PMT 2014-023b by Kenneth L. Gentry, Jr.

Sadly today, too many Christians deem Christian engagement in politics as unbiblical, unproductive, and even unsafe. In the early 1950’s prominent radio evangelist J. Vernon McGee famously asked: “Do you polish brass on a sinking ship?” Best-selling author and televangelist Hal Lindsey has stated: “I don’t like cliches but I’ve heard it said, ‘God didn’t send me to clean the fish bowl, he sent me to fish.” A current website updates these observations: “Who would go into a condemned building and start painting the walls and replacing broken windows? Who would stay on a sinking ship washing dirty dishes in the galley? That’s what it is like to become entangled in this world and its politics.”

Even many influential scholars have discouraged Christian political action on similar grounds. After secular humanism came to a head in our culture, theologian and best-selling author John F. Walvoord provided Christians a comfort in their lethargy: “Perhaps Christians are not as concerned about social, political, and moral conditions in the world as they should be; but, on the other hand, it is not God’s purpose in our present age to have social justice or to have all the ills and problems of life removed now.” He further noted that “Christians have no immediate solution to the problems of our day.”
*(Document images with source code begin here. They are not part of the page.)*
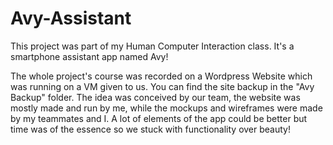 # Avy-Assistant
This project was part of my Human Computer Interaction class. It's a smartphone assistant app named Avy!

The whole project's course was recorded on a Wordpress Website which was running on a VM given to us. You can find the site backup in the "Avy Backup" folder. 
The idea was conceived by our team, the website was mostly made and run by me, while the mockups and wireframes were made by my teammates and I.
A lot of elements of the app could be better but time was of the essence so we stuck with functionality over beauty!
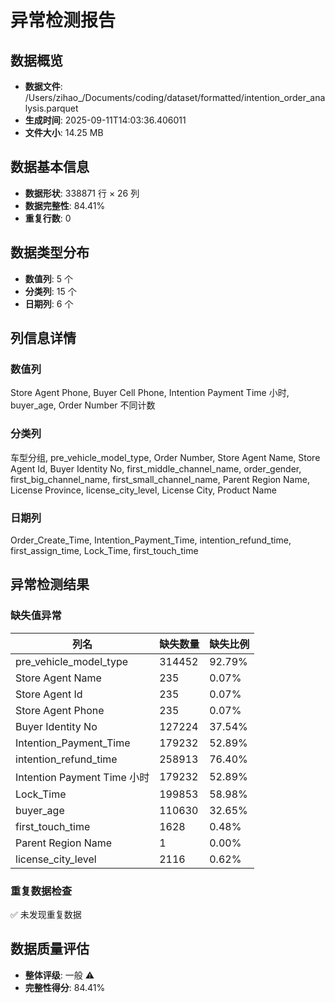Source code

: # 异常检测报告

## 数据概览
- **数据文件**: /Users/zihao_/Documents/coding/dataset/formatted/intention_order_analysis.parquet
- **生成时间**: 2025-09-11T14:03:36.406011
- **文件大小**: 14.25 MB

## 数据基本信息
- **数据形状**: 338871 行 × 26 列
- **数据完整性**: 84.41%
- **重复行数**: 0

## 数据类型分布
- **数值列**: 5 个
- **分类列**: 15 个  
- **日期列**: 6 个

## 列信息详情
### 数值列
Store Agent Phone, Buyer Cell Phone, Intention Payment Time 小时, buyer_age, Order Number 不同计数

### 分类列
车型分组, pre_vehicle_model_type, Order Number, Store Agent Name, Store Agent Id, Buyer Identity No, first_middle_channel_name, order_gender, first_big_channel_name, first_small_channel_name, Parent Region Name, License Province, license_city_level, License City, Product Name

### 日期列
Order_Create_Time, Intention_Payment_Time, intention_refund_time, first_assign_time, Lock_Time, first_touch_time

## 异常检测结果

### 缺失值异常

| 列名 | 缺失数量 | 缺失比例 |
|------|----------|----------|
| pre_vehicle_model_type | 314452 | 92.79% |
| Store Agent Name | 235 | 0.07% |
| Store Agent Id | 235 | 0.07% |
| Store Agent Phone | 235 | 0.07% |
| Buyer Identity No | 127224 | 37.54% |
| Intention_Payment_Time | 179232 | 52.89% |
| intention_refund_time | 258913 | 76.40% |
| Intention Payment Time 小时 | 179232 | 52.89% |
| Lock_Time | 199853 | 58.98% |
| buyer_age | 110630 | 32.65% |
| first_touch_time | 1628 | 0.48% |
| Parent Region Name | 1 | 0.00% |
| license_city_level | 2116 | 0.62% |

### 重复数据检查
✅ 未发现重复数据

## 数据质量评估
- **整体评级**: 一般 ⚠️
- **完整性得分**: 84.41%
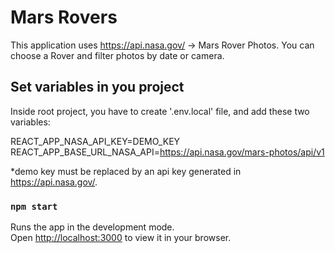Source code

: # Mars Rovers

This application uses https://api.nasa.gov/ -> Mars Rover Photos.
You can choose a Rover and filter photos by date or camera.

## Set variables in you project

Inside root project, you have to create '.env.local' file, and add these two variables:

REACT_APP_NASA_API_KEY=DEMO_KEY
REACT_APP_BASE_URL_NASA_API=https://api.nasa.gov/mars-photos/api/v1

*demo key must be replaced by an api key generated in https://api.nasa.gov/.

### `npm start`

Runs the app in the development mode.\
Open [http://localhost:3000](http://localhost:3000) to view it in your browser.


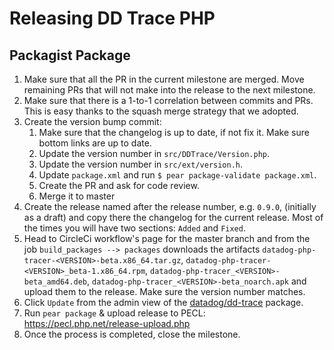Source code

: # Releasing DD Trace PHP

## Packagist Package

1. Make sure that all the PR in the current milestone are merged. Move remaining PRs that will not make into the release to the next milestone.
1. Make sure that there is a 1-to-1 correlation between commits and PRs. This is easy thanks to the squash merge strategy that we adopted.
1. Create the version bump commit:
    1. Make sure that the changelog is up to date, if not fix it. Make sure bottom links are up to date.
    1. Update the version number in `src/DDTrace/Version.php`.
    1. Update the version number in `src/ext/version.h`.
    1. Update `package.xml` and run `$ pear package-validate package.xml`.
    1. Create the PR and ask for code review.
    1. Merge it to master
1. Create the release named after the release number, e.g. `0.9.0`, (initially as a draft) and copy there the changelog
   for the current release. Most of the times you will have two sections: `Added` and `Fixed`.
1. Head to CircleCi workflow's page for the master branch and from the job `build_packages --> packages` downloads the
   artifacts `datadog-php-tracer-<VERSION>-beta.x86_64.tar.gz`, `datadog-php-tracer-<VERSION>_beta-1.x86_64.rpm`,
   `datadog-php-tracer_<VERSION>-beta_amd64.deb`, `datadog-php-tracer_<VERSION>-beta_noarch.apk` and upload them to
   the release. Make sure the version number matches.
1. Click `Update` from the admin view of the [datadog/dd-trace][packagist] package.
1. Run `pear package` & upload release to PECL: https://pecl.php.net/release-upload.php
1. Once the process is completed, close the milestone.

[packagist]: https://packagist.org/packages/datadog/dd-trace
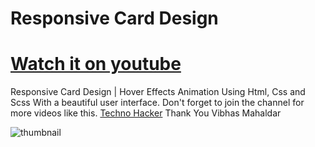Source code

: # Responsive Card Design
# [Watch it on youtube](https://www.youtube.com/channel/UCM3W53Ia-aDg68xkszilx3A)

Responsive Card Design  | Hover Effects Animation Using Html, Css and Scss 
With a beautiful user interface. Don't forget to join the channel for more
videos like this. [Techno Hacker](https://www.youtube.com/channel/UCM3W53Ia-aDg68xkszilx3A)
Thank You 
Vibhas Mahaldar


![thumbnail](https://user-images.githubusercontent.com/75786979/124543271-98efeb00-de42-11eb-9f13-0523e7fa5318.png)
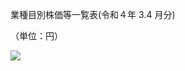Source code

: 業種目別株価等一覧表(令和４年 $3.4$ 月分)

（単位：円）

![](https://www.nta.go.jp/tmp/c0e73211-8d14-4e1d-ac9f-632e03b33d8e/images/a2e67db11b377a70b602a9fe1e1c3e28ce3fbc1706472174240156f4f91ba1c3.jpg)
More recently theologian Wayne House has warned Christians that any “attempt to establish long-term change in institutions will only result in the leaven of humanism permeating Christianity.” Influential best-selling author John F. MacArthur, agrees: “‘Reclaiming’ the culture is a pointless, futile exercise. I am convinced we are living in a post-Christian society—a civilization that exists under God’s judgment.”

This is tragic in and of itself, in that it refuses to heed Christ’s world-impacting call to “disciple the nations” (Matt 28:19) under his claim of “all [not some!] authority heaven and on earth” (Matt 28:18). As we saw earlier this includes even political authority (Eph 1:21; Phil 2:9; Rev 19:16) because it encompasses all authority — even “on earth.”

These sentiments are also unaware of important realities of religious history. Theologian R. J. Rushdoony reminds us of the words of church historian Kenneth S. Latourette, noting that “the church has, he declares, advanced precisely in the areas and periods of cultural collapse and hence from the beginning established itself in the culturally dying Roman Empire.” What if the first Christians had refused to promote Christ’s holistic call? Christianity would have quickly faded into oblivion, hiding its light under a basket (Matt 5:15) while refusing to “expose the works of darkness” (Eph 5:11). It would have been “no longer good for anything, except to be thrown out and trampled under foot by men” (Matt 5:13).